What the task requires: Would you please copy all of the data exactly, skipping the images?
──────── Extracted information
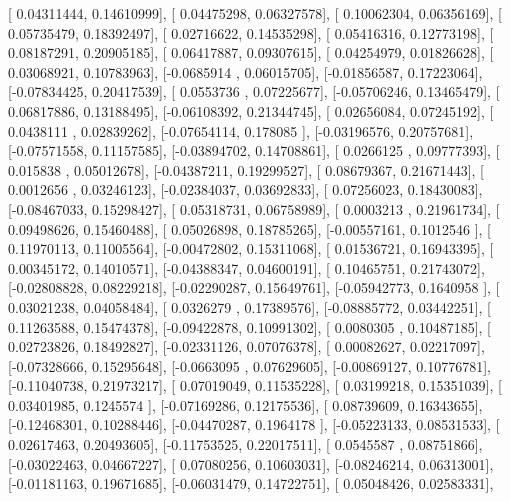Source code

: \documentclass{article}
\begin{document}
       [ 0.04311444,  0.14610999],
       [ 0.04475298,  0.06327578],
       [ 0.10062304,  0.06356169],
       [ 0.05735479,  0.18392497],
       [ 0.02716622,  0.14535298],
       [ 0.05416316,  0.12773198],
       [ 0.08187291,  0.20905185],
       [ 0.06417887,  0.09307615],
       [ 0.04254979,  0.01826628],
       [ 0.03068921,  0.10783963],
       [-0.0685914 ,  0.06015705],
       [-0.01856587,  0.17223064],
       [-0.07834425,  0.20417539],
       [ 0.0553736 ,  0.07225677],
       [-0.05706246,  0.13465479],
       [ 0.06817886,  0.13188495],
       [-0.06108392,  0.21344745],
       [ 0.02656084,  0.07245192],
       [ 0.0438111 ,  0.02839262],
       [-0.07654114,  0.178085  ],
       [-0.03196576,  0.20757681],
       [-0.07571558,  0.11157585],
       [-0.03894702,  0.14708861],
       [ 0.0266125 ,  0.09777393],
       [ 0.015838  ,  0.05012678],
       [-0.04387211,  0.19299527],
       [ 0.08679367,  0.21671443],
       [ 0.0012656 ,  0.03246123],
       [-0.02384037,  0.03692833],
       [ 0.07256023,  0.18430083],
       [-0.08467033,  0.15298427],
       [ 0.05318731,  0.06758989],
       [ 0.0003213 ,  0.21961734],
       [ 0.09498626,  0.15460488],
       [ 0.05026898,  0.18785265],
       [-0.00557161,  0.1012546 ],
       [ 0.11970113,  0.11005564],
       [-0.00472802,  0.15311068],
       [ 0.01536721,  0.16943395],
       [ 0.00345172,  0.14010571],
       [-0.04388347,  0.04600191],
       [ 0.10465751,  0.21743072],
       [-0.02808828,  0.08229218],
       [-0.02290287,  0.15649761],
       [-0.05942773,  0.1640958 ],
       [ 0.03021238,  0.04058484],
       [ 0.0326279 ,  0.17389576],
       [-0.08885772,  0.03442251],
       [ 0.11263588,  0.15474378],
       [-0.09422878,  0.10991302],
       [ 0.0080305 ,  0.10487185],
       [ 0.02723826,  0.18492827],
       [-0.02331126,  0.07076378],
       [ 0.00082627,  0.02217097],
       [-0.07328666,  0.15295648],
       [-0.0663095 ,  0.07629605],
       [-0.00869127,  0.10776781],
       [-0.11040738,  0.21973217],
       [ 0.07019049,  0.11535228],
       [ 0.03199218,  0.15351039],
       [ 0.03401985,  0.1245574 ],
       [-0.07169286,  0.12175536],
       [ 0.08739609,  0.16343655],
       [-0.12468301,  0.10288446],
       [-0.04470287,  0.1964178 ],
       [-0.05223133,  0.08531533],
       [ 0.02617463,  0.20493605],
       [-0.11753525,  0.22017511],
       [ 0.0545587 ,  0.08751866],
       [-0.03022463,  0.04667227],
       [ 0.07080256,  0.10603031],
       [-0.08246214,  0.06313001],
       [-0.01181163,  0.19671685],
       [-0.06031479,  0.14722751],
       [ 0.05048426,  0.02583331],
\end{document}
────────────────
Result:
Source code

: \documentclass{article}
\begin{document}
       [ 0.04311444,  0.14610999],
       [ 0.04475298,  0.06327578],
       [ 0.10062304,  0.06356169],
       [ 0.05735479,  0.18392497],
       [ 0.02716622,  0.14535298],
       [ 0.05416316,  0.12773198],
       [ 0.08187291,  0.20905185],
       [ 0.06417887,  0.09307615],
       [ 0.04254979,  0.01826628],
       [ 0.03068921,  0.10783963],
       [-0.0685914 ,  0.06015705],
       [-0.01856587,  0.17223064],
       [-0.07834425,  0.20417539],
       [ 0.0553736 ,  0.07225677],
       [-0.05706246,  0.13465479],
       [ 0.06817886,  0.13188495],
       [-0.06108392,  0.21344745],
       [ 0.02656084,  0.07245192],
       [ 0.0438111 ,  0.02839262],
       [-0.07654114,  0.178085  ],
       [-0.03196576,  0.20757681],
       [-0.07571558,  0.11157585],
       [-0.03894702,  0.14708861],
       [ 0.0266125 ,  0.09777393],
       [ 0.015838  ,  0.05012678],
       [-0.04387211,  0.19299527],
       [ 0.08679367,  0.21671443],
       [ 0.0012656 ,  0.03246123],
       [-0.02384037,  0.03692833],
       [ 0.07256023,  0.18430083],
       [-0.08467033,  0.15298427],
       [ 0.05318731,  0.06758989],
       [ 0.0003213 ,  0.21961734],
       [ 0.09498626,  0.15460488],
       [ 0.05026898,  0.18785265],
       [-0.00557161,  0.1012546 ],
       [ 0.11970113,  0.11005564],
       [-0.00472802,  0.15311068],
       [ 0.01536721,  0.16943395],
       [ 0.00345172,  0.14010571],
       [-0.04388347,  0.04600191],
       [ 0.10465751,  0.21743072],
       [-0.02808828,  0.08229218],
       [-0.02290287,  0.15649761],
       [-0.05942773,  0.1640958 ],
       [ 0.03021238,  0.04058484],
       [ 0.0326279 ,  0.17389576],
       [-0.08885772,  0.03442251],
       [ 0.11263588,  0.15474378],
       [-0.09422878,  0.10991302],
       [ 0.0080305 ,  0.10487185],
       [ 0.02723826,  0.18492827],
       [-0.02331126,  0.07076378],
       [ 0.00082627,  0.02217097],
       [-0.07328666,  0.15295648],
       [-0.0663095 ,  0.07629605],
       [-0.00869127,  0.10776781],
       [-0.11040738,  0.21973217],
       [ 0.07019049,  0.11535228],
       [ 0.03199218,  0.15351039],
       [ 0.03401985,  0.1245574 ],
       [-0.07169286,  0.12175536],
       [ 0.08739609,  0.16343655],
       [-0.12468301,  0.10288446],
       [-0.04470287,  0.1964178 ],
       [-0.05223133,  0.08531533],
       [ 0.02617463,  0.20493605],
       [-0.11753525,  0.22017511],
       [ 0.0545587 ,  0.08751866],
       [-0.03022463,  0.04667227],
       [ 0.07080256,  0.10603031],
       [-0.08246214,  0.06313001],
       [-0.01181163,  0.19671685],
       [-0.06031479,  0.14722751],
       [ 0.05048426,  0.02583331],
\end{document}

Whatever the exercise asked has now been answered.